[Supplied records — start]

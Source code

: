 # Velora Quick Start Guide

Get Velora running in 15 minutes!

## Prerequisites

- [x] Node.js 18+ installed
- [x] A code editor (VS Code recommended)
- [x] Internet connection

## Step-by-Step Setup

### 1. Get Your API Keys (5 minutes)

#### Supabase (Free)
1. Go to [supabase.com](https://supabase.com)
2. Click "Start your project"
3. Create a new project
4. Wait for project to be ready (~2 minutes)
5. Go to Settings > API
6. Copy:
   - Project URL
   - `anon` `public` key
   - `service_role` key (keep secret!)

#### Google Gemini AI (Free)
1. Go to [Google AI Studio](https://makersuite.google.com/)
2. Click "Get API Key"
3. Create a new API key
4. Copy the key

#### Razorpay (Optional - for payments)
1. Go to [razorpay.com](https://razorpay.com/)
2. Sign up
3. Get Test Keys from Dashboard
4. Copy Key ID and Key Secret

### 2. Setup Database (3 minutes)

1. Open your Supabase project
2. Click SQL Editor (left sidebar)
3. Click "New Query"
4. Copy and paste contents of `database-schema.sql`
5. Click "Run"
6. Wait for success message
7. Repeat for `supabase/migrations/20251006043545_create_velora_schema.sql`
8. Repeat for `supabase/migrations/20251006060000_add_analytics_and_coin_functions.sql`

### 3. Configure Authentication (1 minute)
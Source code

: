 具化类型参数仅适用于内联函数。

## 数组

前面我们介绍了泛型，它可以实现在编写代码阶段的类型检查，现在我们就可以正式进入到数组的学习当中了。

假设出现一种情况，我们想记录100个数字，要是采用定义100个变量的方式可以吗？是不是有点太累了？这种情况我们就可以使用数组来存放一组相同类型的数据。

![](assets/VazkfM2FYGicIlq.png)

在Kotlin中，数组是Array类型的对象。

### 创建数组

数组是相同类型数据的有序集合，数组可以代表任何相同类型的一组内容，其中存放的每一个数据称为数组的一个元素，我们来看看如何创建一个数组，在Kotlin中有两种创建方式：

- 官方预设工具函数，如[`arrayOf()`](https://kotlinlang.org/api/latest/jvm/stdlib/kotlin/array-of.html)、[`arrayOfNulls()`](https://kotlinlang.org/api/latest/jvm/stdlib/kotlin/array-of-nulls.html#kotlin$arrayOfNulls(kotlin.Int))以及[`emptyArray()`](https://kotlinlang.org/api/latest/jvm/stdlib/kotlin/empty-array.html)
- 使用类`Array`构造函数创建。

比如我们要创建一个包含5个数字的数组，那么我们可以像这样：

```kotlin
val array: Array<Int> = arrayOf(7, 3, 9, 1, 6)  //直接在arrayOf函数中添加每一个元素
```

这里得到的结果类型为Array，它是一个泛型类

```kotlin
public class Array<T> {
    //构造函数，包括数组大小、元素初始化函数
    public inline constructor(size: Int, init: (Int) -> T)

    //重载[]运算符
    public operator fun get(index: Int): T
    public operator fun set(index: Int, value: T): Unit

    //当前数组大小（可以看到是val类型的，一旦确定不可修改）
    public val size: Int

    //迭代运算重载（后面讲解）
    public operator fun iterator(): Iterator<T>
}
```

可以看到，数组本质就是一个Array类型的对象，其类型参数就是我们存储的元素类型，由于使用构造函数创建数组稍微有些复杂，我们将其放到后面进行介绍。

[Supplied records — finish]

# To do:
As listed above, the lines from the line with "1. Go to [Google" to the line with "2. Click SQL Editor (left sidebar)" are to be echoed exactly, with both ends included and nothing added.

# Answer to the exercise:
1. Go to [Google AI Studio](https://makersuite.google.com/)
2. Click "Get API Key"
3. Create a new API key
4. Copy the key

#### Razorpay (Optional - for payments)
1. Go to [razorpay.com](https://razorpay.com/)
2. Sign up
3. Get Test Keys from Dashboard
4. Copy Key ID and Key Secret

### 2. Setup Database (3 minutes)

1. Open your Supabase project
2. Click SQL Editor (left sidebar)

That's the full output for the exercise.